▶ _Dataset content_:

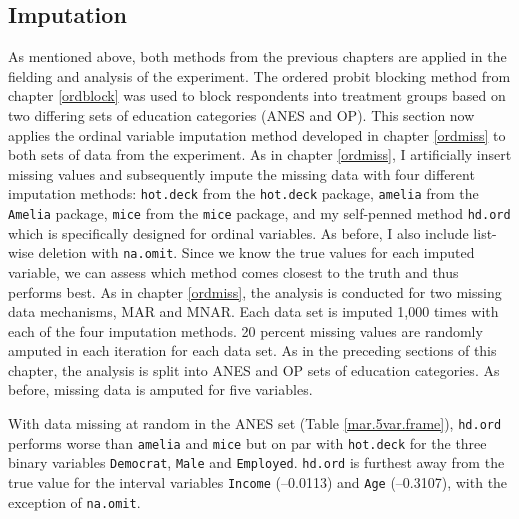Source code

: \documentclass[12pt,econ]{sources/authesis}
\begin{document}
\hypertarget{framing-results-experiment-imputation}{%
\subsection{Imputation}\label{framing-results-experiment-imputation}}

\vspace{-9cm}

As mentioned above, both methods from the previous chapters are applied in the fielding and analysis of the experiment. The ordered probit blocking method from chapter \ref{ordblock} was used to block respondents into treatment groups based on two differing sets of education categories (ANES and OP). This section now applies the ordinal variable imputation method developed in chapter \ref{ordmiss} to both sets of data from the experiment. As in chapter \ref{ordmiss}, I artificially insert missing values and subsequently impute the missing data with four different imputation methods: \texttt{hot.deck} from the \texttt{hot.deck} package, \texttt{amelia} from the \texttt{Amelia} package, \texttt{mice} from the \texttt{mice} package, and my self-penned method \texttt{hd.ord} which is specifically designed for ordinal variables. As before, I also include list-wise deletion with \texttt{na.omit}. Since we know the true values for each imputed variable, we can assess which method comes closest to the truth and thus performs best. As in chapter \ref{ordmiss}, the analysis is conducted for two missing data mechanisms, MAR and MNAR. Each data set is imputed 1,000 times with each of the four imputation methods. 20 percent missing values are randomly amputed in each iteration for each data set. As in the preceding sections of this chapter, the analysis is split into ANES and OP sets of education categories. As before, missing data is amputed for five variables.

With data missing at random in the ANES set (Table \ref{mar.5var.frame}), \texttt{hd.ord} performs worse than \texttt{amelia} and \texttt{mice} but on par with \texttt{hot.deck} for the three binary variables \texttt{Democrat}, \texttt{Male} and \texttt{Employed}. \texttt{hd.ord} is furthest away from the true value for the interval variables \texttt{Income} (--0.0113) and \texttt{Age} (--0.3107), with the exception of \texttt{na.omit}.
\end{document}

▶ _Exercise aim_: Among the lines of the listing above, count those that include "framing" and give only the total.

▶ _Your response_: 2